Release Notes (v2.6.0)

November 15, 2024

The v2.6.0 release includes performance improvements and new features.

  • Allow --delete with --limit for task update command

  • Add inline tag assignment for task submission

  • Performance improvements and telemetry

  • Update --version behavior

  • Update logging message behavior


Features


Allow --delete with --limit on task update

In the v2.5.0 release we added new task update capabilities, including relative targeting similar to how we can with the hs task search command, such as with --order-by [--desc] and --limit. With these options you can not only query for but apply updates to groups of tasks.

A common use-case for this would be applying changes to the most recently submitted tasks. This was disallowed for the --delete operation however. In this release, we add the delete_all() method to the library interface and now allow access to this from the program interface.

Delete most recent task submitted

hs task update --delete --order-by submit_time --desc --limit 1
Output
INFO [hypershell.task] Searching database: sqlite (/tmp/task.db)
Update affects 1 tasks, continue? yes/[no]: yes
...
INFO [hypershell.task] Deleted 1 tasks

Users should keep in mind as with all uses of relative targeting with --limit on updates pulls in all the task IDs first and then iteratively applies updates, instead of applying the change entirely within the database in a single UPDATE transaction.


Inline tag assignments

User-defined tags have been a feature within HyperShell for a long time. However, tags are always applied to an entire collection of tasks together. For example, with 10k tasks during hs submit, any tag assigment from the command-line program interface will be applied to all 10k.
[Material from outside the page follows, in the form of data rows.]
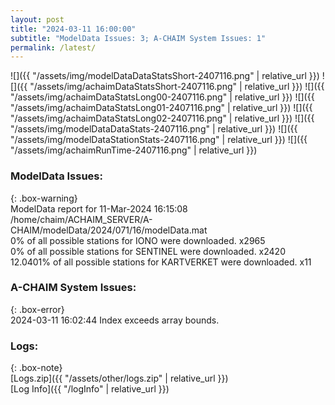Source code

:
 ```yaml
---
layout: post
title: "2024-03-11 16:00:00"
subtitle: "ModelData Issues: 3; A-CHAIM System Issues: 1"
permalink: /latest/
---
```


![]({{ "/assets/img/modelDataDataStatsShort-2407116.png" | relative_url }})
![]({{ "/assets/img/achaimDataStatsShort-2407116.png" | relative_url }})
![]({{ "/assets/img/achaimDataStatsLong00-2407116.png" | relative_url }})
![]({{ "/assets/img/achaimDataStatsLong01-2407116.png" | relative_url }})
![]({{ "/assets/img/achaimDataStatsLong02-2407116.png" | relative_url }})
![]({{ "/assets/img/modelDataDataStats-2407116.png" | relative_url }})
![]({{ "/assets/img/modelDataStationStats-2407116.png" | relative_url }})
![]({{ "/assets/img/achaimRunTime-2407116.png" | relative_url }})


### ModelData Issues:  
  
{: .box-warning}  
 ModelData report for 11-Mar-2024 16:15:08   
 /home/chaim/ACHAIM_SERVER/A-CHAIM/modelData/2024/071/16/modelData.mat   
 0% of all possible stations for IONO were downloaded. x2965   
 0% of all possible stations for SENTINEL were downloaded. x2420   
 12.0401% of all possible stations for KARTVERKET were downloaded. x11   
  
### A-CHAIM System Issues:  
  
{: .box-error}  
2024-03-11 16:02:44 Index exceeds array bounds.  

### Logs:  
  
{: .box-note}  
[Logs.zip]({{ "/assets/other/logs.zip" | relative_url }})  
[Log Info]({{ "/logInfo" | relative_url }})  
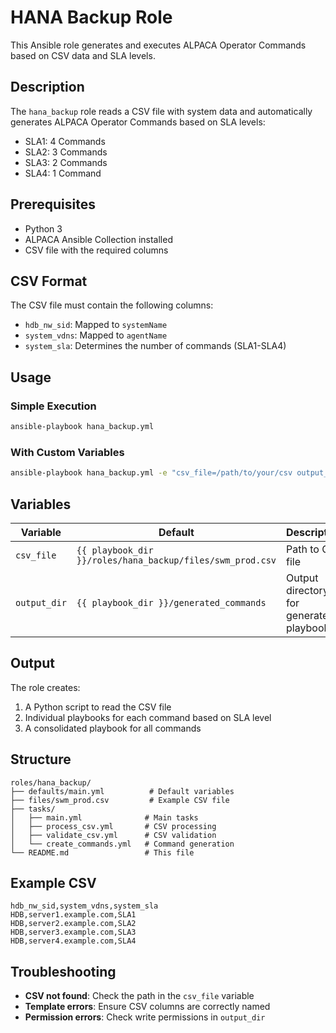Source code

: # HANA Backup Role

This Ansible role generates and executes ALPACA Operator Commands based on CSV data and SLA levels.

## Description

The `hana_backup` role reads a CSV file with system data and automatically generates ALPACA Operator Commands based on SLA levels:
- SLA1: 4 Commands
- SLA2: 3 Commands  
- SLA3: 2 Commands
- SLA4: 1 Command

## Prerequisites

- Python 3
- ALPACA Ansible Collection installed
- CSV file with the required columns

## CSV Format

The CSV file must contain the following columns:
- `hdb_nw_sid`: Mapped to `systemName`
- `system_vdns`: Mapped to `agentName`  
- `system_sla`: Determines the number of commands (SLA1-SLA4)

## Usage

### Simple Execution

```bash
ansible-playbook hana_backup.yml
```

### With Custom Variables

```bash
ansible-playbook hana_backup.yml -e "csv_file=/path/to/your/csv output_dir=/path/to/output"
```

## Variables

| Variable | Default | Description |
|----------|---------|-------------|
| `csv_file` | `{{ playbook_dir }}/roles/hana_backup/files/swm_prod.csv` | Path to CSV file |
| `output_dir` | `{{ playbook_dir }}/generated_commands` | Output directory for generated playbooks |

## Output

The role creates:
1. A Python script to read the CSV file
2. Individual playbooks for each command based on SLA level
3. A consolidated playbook for all commands

## Structure

```
roles/hana_backup/
├── defaults/main.yml          # Default variables
├── files/swm_prod.csv         # Example CSV file
├── tasks/
│   ├── main.yml              # Main tasks
│   ├── process_csv.yml       # CSV processing
│   ├── validate_csv.yml      # CSV validation
│   └── create_commands.yml   # Command generation
└── README.md                 # This file
```

## Example CSV

```csv
hdb_nw_sid,system_vdns,system_sla
HDB,server1.example.com,SLA1
HDB,server2.example.com,SLA2
HDB,server3.example.com,SLA3
HDB,server4.example.com,SLA4
```

## Troubleshooting

- **CSV not found**: Check the path in the `csv_file` variable
- **Template errors**: Ensure CSV columns are correctly named
- **Permission errors**: Check write permissions in `output_dir`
The only way to manifest individualized tag assignments, such as a secondary task ID (e.g., my_id:123) unique to each task in the input, was to either use the library API manually from within Python, or to submit each task one at a time. Neither of these scenarios is favorable. While the library interface is a first-class citizen it is meant for developers, not end-users. Using the command-line program interface with separate invocations for each task is horribly inefficient and partially abandons the whole benefit of the hs submit command.

In v2.6.0 we add a completely new inline tag assignment interface using shell comments in the input task file. Similar to some other schedulers, adding #HYPERSHELL as a trailing comment to each task line is interpreted using the same tag syntax as the command-line.

Input task file (as in hs submit TASKFILE)

/some/program --conf=cfg/001.yaml --verbose  #HYPERSHELL  other_id:1  group:5
/some/program --conf=cfg/002.yaml --verbose  #HYPERSHELL  other_id:2  group:5
/some/program --conf=cfg/003.yaml --verbose  #HYPERSHELL  other_id:3  group:5
/some/program --conf=cfg/004.yaml --verbose  #HYPERSHELL  other_id:4  group:5
/some/program --conf=cfg/005.yaml --verbose  #HYPERSHELL  other_id:5  group:5
...

Performance improvements and telemetry


Database Performance

Since the very first v2 release of HyperShell we’ve automatically included the following database indices (both SQLite and PostgreSQL):

  • For new tasks: task.schedule_time

  • For retries: task.exit_status, task.retried

  • For client rescheduling: task.client_id, task.completion_time

In our performance testing it seems to be the case that in normal operations (except in pathological cases) the last index on client tasks is rarely used. This index would help to make the client eviction and task rescheduling more efficient, but as a rare event it is more harmful than helpful in normal high-throughput operations. In the v2.6.0 release this index is not created; in the extreme scale case, net throughput of tasks by the server is improved ~10-15% by eliminating this index.

Also related to database operations, a number of fields are now stored as SMALLINT when using PostgreSQL as a backend (specifically, exit_status and attempt).


Testing and Telemetry

As a multithreaded application with many agents, it is helpful for developers to force delays (random delays in particular) to the state machine transitions within each thread to both slow things down but also to test timing bugs between components. We now include commented out sections within hypershell.core.fsm (lines labeled: # FUZZ:). Uncomment these sections of code to add fuzzing to the program.

Similarly, it is helpful to measure the accumulated time spent in each area of the program. Uncomment the lines labeled # PERF: to enable telemetry collection on the time spent in each state for all threads in the program. This information is emitted as TRACE level messages at the end of the program.



Changes


Debugging message for client task launch

Previously, we logged all three INFO, DEBUG, and TRACE messages on client-side task start. They included different levels of information; DEBUG messages included the actually full task command-line with the task ID and TRACE included the process ID and original command input args. The problem is in order to elevate part of this information (e.g., PID) one would enable TRACE which is actually meant for higher resolution messages on polling/waiting behavior (a lot of messages). Instead, now we include the PID in the DEBUG message and have removed TRACE messages for client-side task start.


Extra details in --version output

Previously, the output of --version only included the semantic version triplet. Some applications will also include more detailed information related to their components and runtime. This seems helpful, so we’ve added the Python runtime version in the output to HyperShell in v2.6.0.